▶ TASK BRIEF
Exclude the images, then return every line below exactly as written.

[Plain-text document sources]
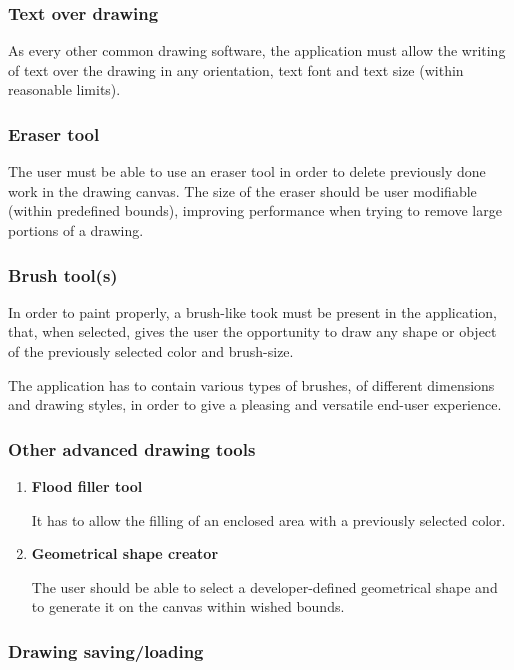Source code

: \documentclass{article}
\begin{document}
\subsubsection{Text over drawing}
As every other common drawing software, the application must allow the writing of text over the drawing in any orientation, text font and text size (within reasonable limits).
\subsubsection{Eraser tool}
The user must be able to use an eraser tool in order to delete previously done work in the drawing canvas. The size of the eraser should be user modifiable (within predefined bounds), improving performance when trying to remove large portions of a drawing.
\subsubsection{Brush tool(s)}
In order to paint properly, a brush-like took must be present in the application, that, when selected, gives the user the opportunity to draw any shape or object of the previously selected color and brush-size.

The application has to contain various types of brushes, of different dimensions and drawing styles, in order to give a pleasing and versatile end-user experience.

\subsubsection{Other advanced drawing tools}
\begin{enumerate}

\item \textbf{Flood filler tool}

It has to allow the filling of an enclosed area with a previously selected color.

\item  \textbf{Geometrical shape creator}

The user should be able to select a developer-defined geometrical shape and to generate it on the canvas within wished bounds.

\end{enumerate}

\subsubsection{Drawing saving/loading}
\end{document}
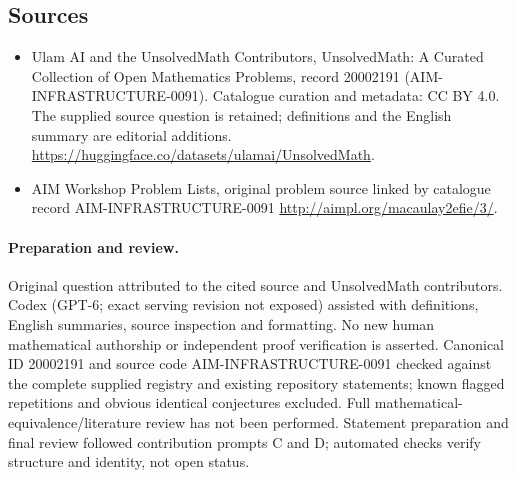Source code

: \documentclass[11pt]{article}
\begin{document}
\subsection{Sources}
\begin{itemize}
\item[\hypertarget{source:20002191:1}{S1}] Ulam AI and the UnsolvedMath Contributors, UnsolvedMath: A Curated Collection of Open Mathematics Problems, record 20002191 (AIM-INFRASTRUCTURE-0091). Catalogue curation and metadata: CC BY 4.0. The supplied source question is retained; definitions and the English summary are editorial additions.
\url{https://huggingface.co/datasets/ulamai/UnsolvedMath}.
\item[\hypertarget{source:20002191:2}{S2}] AIM Workshop Problem Lists, original problem source linked by catalogue record AIM-INFRASTRUCTURE-0091
\url{http://aimpl.org/macaulay2efie/3/}.
\end{itemize}
\paragraph{Preparation and review.}
Original question attributed to the cited source and UnsolvedMath contributors. Codex (GPT-6; exact serving revision not exposed) assisted with definitions, English summaries, source inspection and formatting. No new human mathematical authorship or independent proof verification is asserted. Canonical ID 20002191 and source code AIM-INFRASTRUCTURE-0091 checked against the complete supplied registry and existing repository statements; known flagged repetitions and obvious identical conjectures excluded. Full mathematical-equivalence/literature review has not been performed. Statement preparation and final review followed contribution prompts C and D; automated checks verify structure and identity, not open status.
\label{end:20002191}
\end{document}

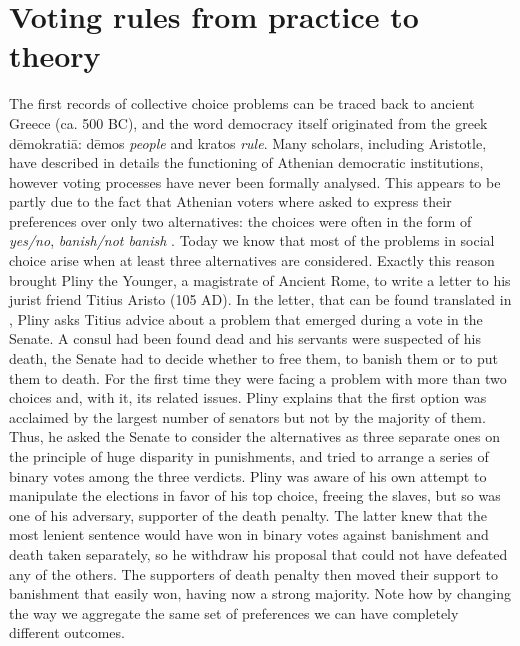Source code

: \section{Voting rules from practice to theory}
The first records of collective choice problems can be traced back to ancient Greece (ca. 500 BC), and the word democracy itself originated from the greek dēmokratiā: dēmos \textit{people} and kratos \textit{rule}. Many scholars, including Aristotle, have described in details the functioning of Athenian democratic institutions, however voting processes have never been formally analysed. This appears to be partly due to the fact that Athenian voters where asked to express their preferences over only two alternatives: the choices were often in the form of \textit{yes/no}, \textit{banish/not banish} \citep{McLeanUrken1995}.
Today we know that most of the problems in social choice arise when at least three alternatives are considered. Exactly this reason brought Pliny the Younger, a magistrate of Ancient Rome, to write a letter to his jurist friend Titius Aristo (105 AD). In the letter, that can be found translated in \citet[Chapter 2]{McLeanUrken1995}, Pliny asks Titius advice about a problem that emerged during a vote in the Senate. 
A consul had been found dead and his servants were suspected of his death, the Senate had to decide whether to free them, to banish them or to put them to death. For the first time they were facing a problem with more than two choices and, with it, its related issues. Pliny explains that the first option was acclaimed by the largest number of senators but not by the majority of them. Thus, he asked the Senate to consider the alternatives as three separate ones on the principle of huge disparity in punishments, and tried to arrange a series of binary votes among the three verdicts. Pliny was aware of his own attempt to manipulate the elections in favor of his top choice, freeing the slaves, but so was one of his adversary, supporter of the death penalty. The latter knew that the most lenient sentence would have won in binary votes against banishment and death taken separately, so he withdraw his proposal that could not have defeated any of the others. The supporters of death penalty then moved their support to banishment that easily won, having now a strong majority. Note how by changing the way we aggregate the same set of preferences we can have completely different outcomes.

▶ SOLUTION BELOW
Source code

: \documentclass{article}
\begin{document}
\subsubsection{Text over drawing}
As every other common drawing software, the application must allow the writing of text over the drawing in any orientation, text font and text size (within reasonable limits).
\subsubsection{Eraser tool}
The user must be able to use an eraser tool in order to delete previously done work in the drawing canvas. The size of the eraser should be user modifiable (within predefined bounds), improving performance when trying to remove large portions of a drawing.
\subsubsection{Brush tool(s)}
In order to paint properly, a brush-like took must be present in the application, that, when selected, gives the user the opportunity to draw any shape or object of the previously selected color and brush-size.

The application has to contain various types of brushes, of different dimensions and drawing styles, in order to give a pleasing and versatile end-user experience.

\subsubsection{Other advanced drawing tools}
\begin{enumerate}

\item \textbf{Flood filler tool}

It has to allow the filling of an enclosed area with a previously selected color.

\item  \textbf{Geometrical shape creator}

The user should be able to select a developer-defined geometrical shape and to generate it on the canvas within wished bounds.

\end{enumerate}

\subsubsection{Drawing saving/loading}
\end{document}
Source code

: \documentclass[11pt]{article}
\begin{document}
\subsection{Sources}
\begin{itemize}
\item[\hypertarget{source:20002191:1}{S1}] Ulam AI and the UnsolvedMath Contributors, UnsolvedMath: A Curated Collection of Open Mathematics Problems, record 20002191 (AIM-INFRASTRUCTURE-0091). Catalogue curation and metadata: CC BY 4.0. The supplied source question is retained; definitions and the English summary are editorial additions.
\url{https://huggingface.co/datasets/ulamai/UnsolvedMath}.
\item[\hypertarget{source:20002191:2}{S2}] AIM Workshop Problem Lists, original problem source linked by catalogue record AIM-INFRASTRUCTURE-0091
\url{http://aimpl.org/macaulay2efie/3/}.
\end{itemize}
\paragraph{Preparation and review.}
Original question attributed to the cited source and UnsolvedMath contributors. Codex (GPT-6; exact serving revision not exposed) assisted with definitions, English summaries, source inspection and formatting. No new human mathematical authorship or independent proof verification is asserted. Canonical ID 20002191 and source code AIM-INFRASTRUCTURE-0091 checked against the complete supplied registry and existing repository statements; known flagged repetitions and obvious identical conjectures excluded. Full mathematical-equivalence/literature review has not been performed. Statement preparation and final review followed contribution prompts C and D; automated checks verify structure and identity, not open status.
\label{end:20002191}
\end{document}

Source code

: \section{Voting rules from practice to theory}
The first records of collective choice problems can be traced back to ancient Greece (ca. 500 BC), and the word democracy itself originated from the greek dēmokratiā: dēmos \textit{people} and kratos \textit{rule}. Many scholars, including Aristotle, have described in details the functioning of Athenian democratic institutions, however voting processes have never been formally analysed. This appears to be partly due to the fact that Athenian voters where asked to express their preferences over only two alternatives: the choices were often in the form of \textit{yes/no}, \textit{banish/not banish} \citep{McLeanUrken1995}.
Today we know that most of the problems in social choice arise when at least three alternatives are considered. Exactly this reason brought Pliny the Younger, a magistrate of Ancient Rome, to write a letter to his jurist friend Titius Aristo (105 AD). In the letter, that can be found translated in \citet[Chapter 2]{McLeanUrken1995}, Pliny asks Titius advice about a problem that emerged during a vote in the Senate. 
A consul had been found dead and his servants were suspected of his death, the Senate had to decide whether to free them, to banish them or to put them to death. For the first time they were facing a problem with more than two choices and, with it, its related issues. Pliny explains that the first option was acclaimed by the largest number of senators but not by the majority of them. Thus, he asked the Senate to consider the alternatives as three separate ones on the principle of huge disparity in punishments, and tried to arrange a series of binary votes among the three verdicts. Pliny was aware of his own attempt to manipulate the elections in favor of his top choice, freeing the slaves, but so was one of his adversary, supporter of the death penalty. The latter knew that the most lenient sentence would have won in binary votes against banishment and death taken separately, so he withdraw his proposal that could not have defeated any of the others. The supporters of death penalty then moved their support to banishment that easily won, having now a strong majority. Note how by changing the way we aggregate the same set of preferences we can have completely different outcomes.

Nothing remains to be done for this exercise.